### TASK TO CARRY OUT
Every line holding "Dark" should be copied from the records below.

^^^^^^^^

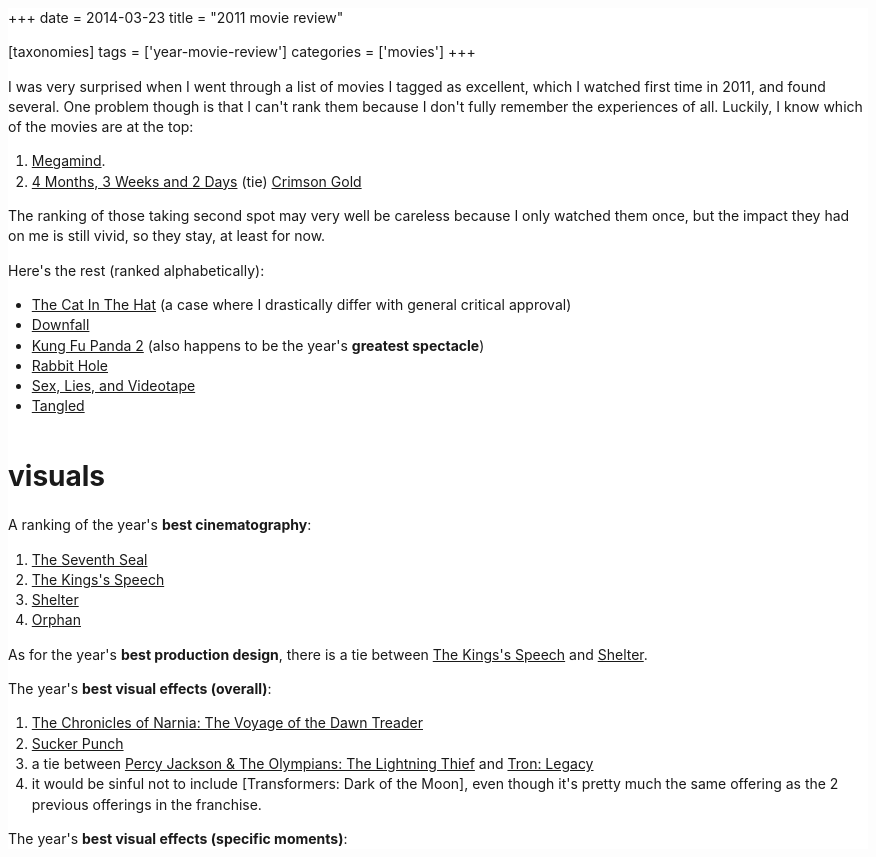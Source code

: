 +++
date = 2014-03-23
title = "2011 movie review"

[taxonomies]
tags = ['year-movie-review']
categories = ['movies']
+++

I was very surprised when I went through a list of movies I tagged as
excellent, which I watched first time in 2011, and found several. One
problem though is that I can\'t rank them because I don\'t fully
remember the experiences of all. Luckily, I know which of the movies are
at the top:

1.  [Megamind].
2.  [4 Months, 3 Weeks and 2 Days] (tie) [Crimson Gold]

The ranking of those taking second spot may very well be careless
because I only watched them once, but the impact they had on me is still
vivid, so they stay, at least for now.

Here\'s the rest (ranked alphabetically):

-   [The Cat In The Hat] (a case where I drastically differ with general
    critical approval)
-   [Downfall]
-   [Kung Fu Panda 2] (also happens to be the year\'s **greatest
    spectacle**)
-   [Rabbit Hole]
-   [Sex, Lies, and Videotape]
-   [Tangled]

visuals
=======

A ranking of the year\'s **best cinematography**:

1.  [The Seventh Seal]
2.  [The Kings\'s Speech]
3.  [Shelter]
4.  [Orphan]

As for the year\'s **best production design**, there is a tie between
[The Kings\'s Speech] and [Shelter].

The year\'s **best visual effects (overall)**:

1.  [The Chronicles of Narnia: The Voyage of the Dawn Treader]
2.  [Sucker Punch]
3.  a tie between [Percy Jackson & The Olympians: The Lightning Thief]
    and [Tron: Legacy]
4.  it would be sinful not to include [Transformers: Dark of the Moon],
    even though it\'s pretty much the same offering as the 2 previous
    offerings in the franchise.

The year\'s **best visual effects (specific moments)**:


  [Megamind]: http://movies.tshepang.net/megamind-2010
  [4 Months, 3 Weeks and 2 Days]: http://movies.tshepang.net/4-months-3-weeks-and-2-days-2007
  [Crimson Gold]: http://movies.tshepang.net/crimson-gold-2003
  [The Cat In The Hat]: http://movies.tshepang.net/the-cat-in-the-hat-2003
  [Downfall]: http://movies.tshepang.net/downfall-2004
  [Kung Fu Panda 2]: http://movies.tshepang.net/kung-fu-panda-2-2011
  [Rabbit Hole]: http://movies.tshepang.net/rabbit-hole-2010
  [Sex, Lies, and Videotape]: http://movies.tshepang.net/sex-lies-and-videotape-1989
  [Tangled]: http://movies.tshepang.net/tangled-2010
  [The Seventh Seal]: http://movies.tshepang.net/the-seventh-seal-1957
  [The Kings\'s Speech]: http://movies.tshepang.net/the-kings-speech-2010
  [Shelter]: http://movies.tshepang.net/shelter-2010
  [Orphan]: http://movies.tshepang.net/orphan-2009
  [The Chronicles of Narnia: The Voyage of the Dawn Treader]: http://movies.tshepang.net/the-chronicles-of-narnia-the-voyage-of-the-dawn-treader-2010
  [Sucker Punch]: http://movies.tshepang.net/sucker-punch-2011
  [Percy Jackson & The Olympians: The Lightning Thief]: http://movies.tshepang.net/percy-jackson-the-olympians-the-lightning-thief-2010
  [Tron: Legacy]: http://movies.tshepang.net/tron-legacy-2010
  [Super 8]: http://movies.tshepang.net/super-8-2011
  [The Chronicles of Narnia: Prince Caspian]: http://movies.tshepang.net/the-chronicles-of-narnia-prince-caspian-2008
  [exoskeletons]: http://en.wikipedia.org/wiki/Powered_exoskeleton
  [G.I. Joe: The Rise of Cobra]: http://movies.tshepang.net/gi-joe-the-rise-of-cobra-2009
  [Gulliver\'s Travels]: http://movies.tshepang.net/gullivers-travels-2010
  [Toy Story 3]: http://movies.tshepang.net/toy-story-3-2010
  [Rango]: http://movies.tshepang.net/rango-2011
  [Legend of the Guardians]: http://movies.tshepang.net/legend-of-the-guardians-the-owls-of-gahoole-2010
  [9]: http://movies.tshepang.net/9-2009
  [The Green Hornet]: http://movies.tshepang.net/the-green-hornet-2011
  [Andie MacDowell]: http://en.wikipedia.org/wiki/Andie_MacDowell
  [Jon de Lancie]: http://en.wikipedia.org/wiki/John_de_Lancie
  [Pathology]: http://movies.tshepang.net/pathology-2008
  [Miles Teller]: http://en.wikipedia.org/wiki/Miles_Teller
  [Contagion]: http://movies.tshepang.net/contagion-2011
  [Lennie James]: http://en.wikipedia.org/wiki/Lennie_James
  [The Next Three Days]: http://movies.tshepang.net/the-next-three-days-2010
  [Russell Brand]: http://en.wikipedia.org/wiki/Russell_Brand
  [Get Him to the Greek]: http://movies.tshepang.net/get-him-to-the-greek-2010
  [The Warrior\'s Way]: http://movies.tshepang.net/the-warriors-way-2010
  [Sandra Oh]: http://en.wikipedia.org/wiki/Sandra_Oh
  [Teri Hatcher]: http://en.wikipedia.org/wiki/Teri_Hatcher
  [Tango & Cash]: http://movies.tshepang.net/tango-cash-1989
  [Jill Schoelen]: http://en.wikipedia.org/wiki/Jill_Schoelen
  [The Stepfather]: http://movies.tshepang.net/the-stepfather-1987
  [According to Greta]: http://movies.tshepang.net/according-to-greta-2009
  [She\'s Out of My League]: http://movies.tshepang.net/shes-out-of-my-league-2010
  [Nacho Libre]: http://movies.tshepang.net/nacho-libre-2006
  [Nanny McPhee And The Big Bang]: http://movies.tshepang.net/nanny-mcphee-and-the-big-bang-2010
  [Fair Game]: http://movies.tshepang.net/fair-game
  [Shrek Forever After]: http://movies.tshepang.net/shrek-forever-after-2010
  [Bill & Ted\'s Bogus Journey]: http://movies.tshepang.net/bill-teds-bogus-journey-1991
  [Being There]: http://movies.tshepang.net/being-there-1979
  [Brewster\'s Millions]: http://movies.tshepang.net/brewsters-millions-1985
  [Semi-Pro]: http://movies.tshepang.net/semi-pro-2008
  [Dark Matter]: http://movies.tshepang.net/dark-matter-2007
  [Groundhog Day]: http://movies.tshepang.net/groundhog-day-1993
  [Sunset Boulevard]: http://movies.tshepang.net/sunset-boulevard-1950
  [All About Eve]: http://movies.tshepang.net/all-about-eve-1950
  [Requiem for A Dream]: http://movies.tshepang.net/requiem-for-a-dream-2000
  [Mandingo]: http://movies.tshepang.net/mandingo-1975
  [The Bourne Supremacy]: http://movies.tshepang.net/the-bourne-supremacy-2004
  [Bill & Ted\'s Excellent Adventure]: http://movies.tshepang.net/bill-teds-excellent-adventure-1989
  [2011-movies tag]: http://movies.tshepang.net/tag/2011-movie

^^^^^^^^

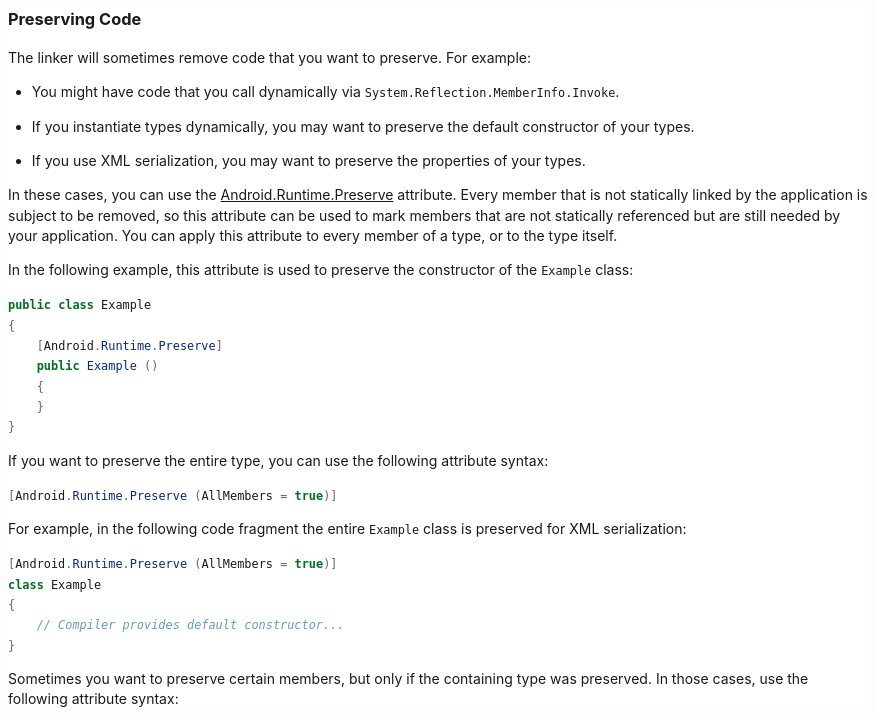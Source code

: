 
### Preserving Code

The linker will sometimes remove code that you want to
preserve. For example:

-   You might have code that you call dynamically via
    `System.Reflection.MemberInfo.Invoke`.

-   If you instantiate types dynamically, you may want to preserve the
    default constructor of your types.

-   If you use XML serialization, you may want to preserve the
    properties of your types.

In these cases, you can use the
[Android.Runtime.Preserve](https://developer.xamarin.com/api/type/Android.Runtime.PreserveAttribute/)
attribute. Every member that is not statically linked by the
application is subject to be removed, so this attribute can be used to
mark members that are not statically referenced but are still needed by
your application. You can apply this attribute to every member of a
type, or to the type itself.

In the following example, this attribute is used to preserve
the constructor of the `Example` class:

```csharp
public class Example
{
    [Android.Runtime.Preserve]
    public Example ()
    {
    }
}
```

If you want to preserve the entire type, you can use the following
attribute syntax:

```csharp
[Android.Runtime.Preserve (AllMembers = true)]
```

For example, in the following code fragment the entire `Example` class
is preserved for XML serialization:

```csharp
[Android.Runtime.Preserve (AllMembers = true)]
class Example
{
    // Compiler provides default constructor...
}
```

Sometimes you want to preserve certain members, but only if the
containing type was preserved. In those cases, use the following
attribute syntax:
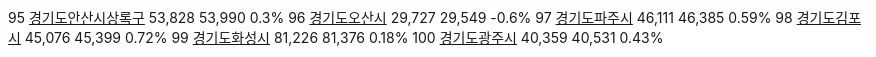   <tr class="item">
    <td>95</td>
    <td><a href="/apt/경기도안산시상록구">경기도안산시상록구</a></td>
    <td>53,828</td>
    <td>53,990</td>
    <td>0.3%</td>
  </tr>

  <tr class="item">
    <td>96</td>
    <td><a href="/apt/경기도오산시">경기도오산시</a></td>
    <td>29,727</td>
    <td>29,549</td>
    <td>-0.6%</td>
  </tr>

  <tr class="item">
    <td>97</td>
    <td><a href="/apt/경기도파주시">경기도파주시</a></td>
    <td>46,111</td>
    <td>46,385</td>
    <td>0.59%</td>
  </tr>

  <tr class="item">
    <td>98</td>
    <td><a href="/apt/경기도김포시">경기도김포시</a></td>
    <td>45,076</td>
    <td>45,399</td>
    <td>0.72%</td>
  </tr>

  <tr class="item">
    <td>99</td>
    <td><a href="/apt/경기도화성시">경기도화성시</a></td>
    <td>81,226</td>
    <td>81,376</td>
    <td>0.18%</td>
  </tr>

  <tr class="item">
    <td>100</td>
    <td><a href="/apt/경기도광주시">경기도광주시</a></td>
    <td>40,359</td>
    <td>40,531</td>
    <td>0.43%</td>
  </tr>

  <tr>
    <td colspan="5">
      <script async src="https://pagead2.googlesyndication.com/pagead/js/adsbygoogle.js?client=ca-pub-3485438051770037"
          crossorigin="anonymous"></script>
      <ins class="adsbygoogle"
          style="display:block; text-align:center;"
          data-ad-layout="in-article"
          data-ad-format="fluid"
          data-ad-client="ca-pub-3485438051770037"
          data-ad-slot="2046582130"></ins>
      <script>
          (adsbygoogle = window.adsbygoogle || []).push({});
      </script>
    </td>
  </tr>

^^^^^^^^

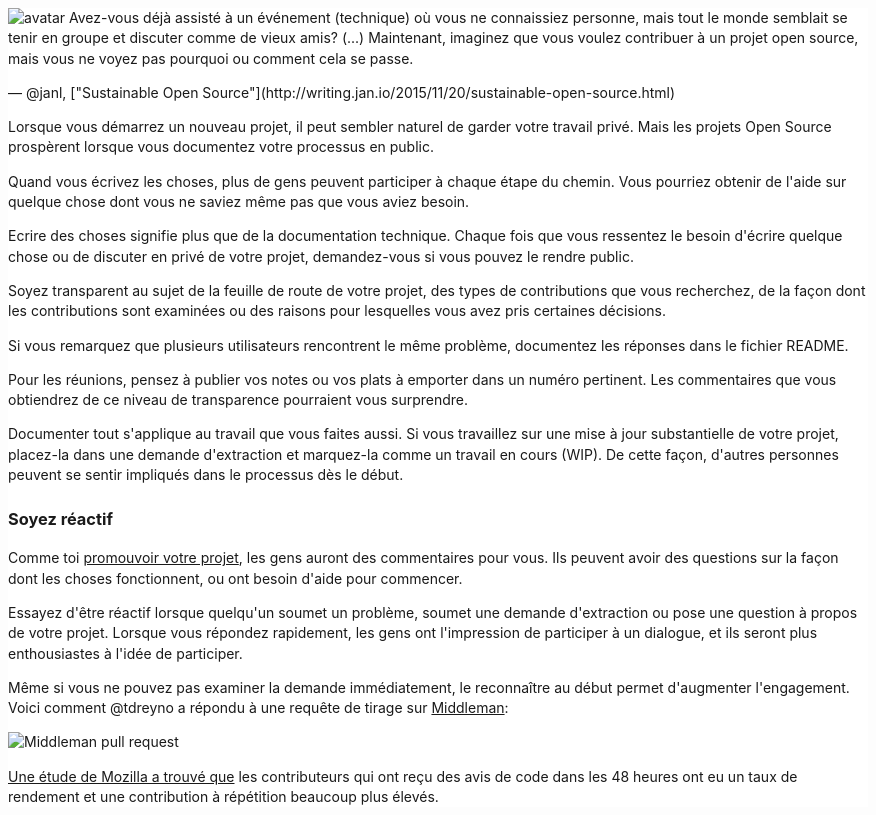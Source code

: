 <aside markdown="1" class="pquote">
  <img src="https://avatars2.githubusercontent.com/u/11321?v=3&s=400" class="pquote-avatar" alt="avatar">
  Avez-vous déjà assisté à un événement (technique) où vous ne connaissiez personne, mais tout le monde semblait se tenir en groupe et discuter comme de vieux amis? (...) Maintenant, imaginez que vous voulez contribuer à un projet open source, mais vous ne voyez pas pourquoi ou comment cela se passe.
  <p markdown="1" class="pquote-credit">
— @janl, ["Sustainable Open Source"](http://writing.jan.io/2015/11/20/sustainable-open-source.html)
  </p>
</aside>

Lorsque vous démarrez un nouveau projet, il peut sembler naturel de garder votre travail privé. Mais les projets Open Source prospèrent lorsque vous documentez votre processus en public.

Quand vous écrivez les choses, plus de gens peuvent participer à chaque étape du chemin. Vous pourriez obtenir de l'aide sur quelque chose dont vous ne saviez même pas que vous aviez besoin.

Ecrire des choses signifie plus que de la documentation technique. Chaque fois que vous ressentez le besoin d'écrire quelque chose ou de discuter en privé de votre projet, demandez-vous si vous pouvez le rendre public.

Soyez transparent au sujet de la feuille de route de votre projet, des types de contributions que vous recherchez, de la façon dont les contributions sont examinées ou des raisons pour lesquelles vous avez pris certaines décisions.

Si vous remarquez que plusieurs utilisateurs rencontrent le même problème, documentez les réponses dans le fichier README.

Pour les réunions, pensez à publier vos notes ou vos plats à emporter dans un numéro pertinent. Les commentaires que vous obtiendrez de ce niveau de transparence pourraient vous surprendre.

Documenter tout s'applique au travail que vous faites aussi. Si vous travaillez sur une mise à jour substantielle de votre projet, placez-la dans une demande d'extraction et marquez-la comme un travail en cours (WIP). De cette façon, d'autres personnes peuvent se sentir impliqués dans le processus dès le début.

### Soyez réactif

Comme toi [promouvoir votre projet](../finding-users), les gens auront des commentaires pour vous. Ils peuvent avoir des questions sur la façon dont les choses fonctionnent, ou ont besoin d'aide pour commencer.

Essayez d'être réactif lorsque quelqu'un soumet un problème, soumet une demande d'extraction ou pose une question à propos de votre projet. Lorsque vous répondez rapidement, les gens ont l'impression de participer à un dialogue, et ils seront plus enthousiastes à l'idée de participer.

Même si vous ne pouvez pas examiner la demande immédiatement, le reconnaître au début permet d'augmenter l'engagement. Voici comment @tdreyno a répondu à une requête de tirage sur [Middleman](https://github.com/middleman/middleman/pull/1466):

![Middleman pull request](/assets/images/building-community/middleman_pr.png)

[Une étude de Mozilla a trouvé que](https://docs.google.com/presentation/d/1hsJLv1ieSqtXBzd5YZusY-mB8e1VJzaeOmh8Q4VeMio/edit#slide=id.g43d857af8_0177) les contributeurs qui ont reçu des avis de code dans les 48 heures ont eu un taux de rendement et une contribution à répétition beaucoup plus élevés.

^^^^^^^^

### EXERCISE ANSWER
4.  it would be sinful not to include [Transformers: Dark of the Moon],
  [Dark Matter]: http://movies.tshepang.net/dark-matter-2007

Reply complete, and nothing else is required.